Если бы только я мог отключить эти эмоции, чтобы положить конец той боли.
Если бы.
Дождь продолжал падать.
34
Я стоял в задней части центрального отсека лунобуса и смотрел на троих моих заложников – чёрт, как же я ненавижу это слово!
– Честное слово, – сказал я, – я не хочу никому причинять вреда.
– Но причините, если понадобится, – сказал Брайан Гадес. – Вы так сказали Смайту.
– Смайт до этого не доведёт, – сказал я. – Я знаю.
Но Гадес покачал головой; его белые волосы мерцали в свете утопленных в потолок светильников.
– Ему придётся до этого довести. В технологию переноса создания «Иммортекс» вложены сотни миллиардов – и они все базируются на предположении, что долговечная копия становится вами-настоящим. Мы не можем позволить, чтобы эта… это самоубеждение было успешно поколеблено. Ни вам здесь, ни кем-либо на Земле. На кону огромные состояния. На кону жизни – жизни мнемосканов.
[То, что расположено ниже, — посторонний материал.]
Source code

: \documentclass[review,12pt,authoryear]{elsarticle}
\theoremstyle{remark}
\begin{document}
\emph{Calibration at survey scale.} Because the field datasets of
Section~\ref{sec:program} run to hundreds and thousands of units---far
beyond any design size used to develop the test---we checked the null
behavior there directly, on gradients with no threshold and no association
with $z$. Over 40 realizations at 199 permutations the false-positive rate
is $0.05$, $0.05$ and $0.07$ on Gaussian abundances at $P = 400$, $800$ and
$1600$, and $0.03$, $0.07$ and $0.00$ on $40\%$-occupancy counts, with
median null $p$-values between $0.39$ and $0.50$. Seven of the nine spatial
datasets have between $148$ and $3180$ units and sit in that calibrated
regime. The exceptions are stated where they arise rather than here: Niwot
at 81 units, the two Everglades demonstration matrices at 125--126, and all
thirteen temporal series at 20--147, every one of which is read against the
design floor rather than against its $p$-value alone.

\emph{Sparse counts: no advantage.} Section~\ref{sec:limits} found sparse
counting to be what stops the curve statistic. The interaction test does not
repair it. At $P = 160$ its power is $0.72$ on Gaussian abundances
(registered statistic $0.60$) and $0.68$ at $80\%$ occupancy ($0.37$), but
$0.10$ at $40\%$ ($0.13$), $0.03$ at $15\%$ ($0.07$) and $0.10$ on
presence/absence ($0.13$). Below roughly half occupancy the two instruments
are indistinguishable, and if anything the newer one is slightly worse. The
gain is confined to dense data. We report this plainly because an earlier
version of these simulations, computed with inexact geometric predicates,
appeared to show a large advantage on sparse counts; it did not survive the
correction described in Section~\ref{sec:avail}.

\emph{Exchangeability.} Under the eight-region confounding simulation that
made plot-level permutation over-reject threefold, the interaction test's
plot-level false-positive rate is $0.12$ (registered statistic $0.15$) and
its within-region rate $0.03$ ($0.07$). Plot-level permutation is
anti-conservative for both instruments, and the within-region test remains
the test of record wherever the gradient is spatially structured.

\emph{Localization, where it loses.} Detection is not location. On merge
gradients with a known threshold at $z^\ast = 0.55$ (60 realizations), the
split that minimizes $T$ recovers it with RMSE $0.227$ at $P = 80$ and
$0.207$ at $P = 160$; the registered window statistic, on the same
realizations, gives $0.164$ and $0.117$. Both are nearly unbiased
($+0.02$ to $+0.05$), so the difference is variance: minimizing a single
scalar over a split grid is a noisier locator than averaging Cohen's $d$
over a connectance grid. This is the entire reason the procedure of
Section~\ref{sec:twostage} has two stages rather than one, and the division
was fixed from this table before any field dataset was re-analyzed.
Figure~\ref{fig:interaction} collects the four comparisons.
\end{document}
Гадес поднялся со своего кресла, но, похоже, хотел лишь размять длинные ноги. Он взглянул на Акико с Хлоей, потом снова обратился ко мне.
– Послушайте, здесь нет никаких законов – ни полиции, ни правительства. Так что вы не совершили никакого преступления. И я слышал, что сказал Смайт – есть смягчающие обстоятельства. Ваша операция…
– Держу пари, вам бы хотелось, чтобы я умер на операционном столе!
Гадес развёл руками.
– Это не ваша вина, – сказал он. – Вы за себя не отвечаете. Просто отдайте мне свой пистолет, и мы все выйдем наружу. «Иммортекс» не выдвинет никаких обвинений; никаких последствий не будет. Вы можете всё это закончить прямо сейчас.
– Я не могу этого сделать, – сказал я. – Я хотел бы, но я не знаю другого способа получить то, что мне нужно – то, чего я заслуживаю.
– Господи, какой вы эгоист, – сказала Акико. – Не могу поверить, что они выбрали вас.
Я почувствовал, как мои глаза сужаются.
– Выбрали меня? Выбрали меня для чего?
Но Акико проигнорировала вопрос.
– А что будет с нами? Посмотрите, что вы делаете с нами!
– Они не доведут ситуацию до состояния, когда могут пострадать люди.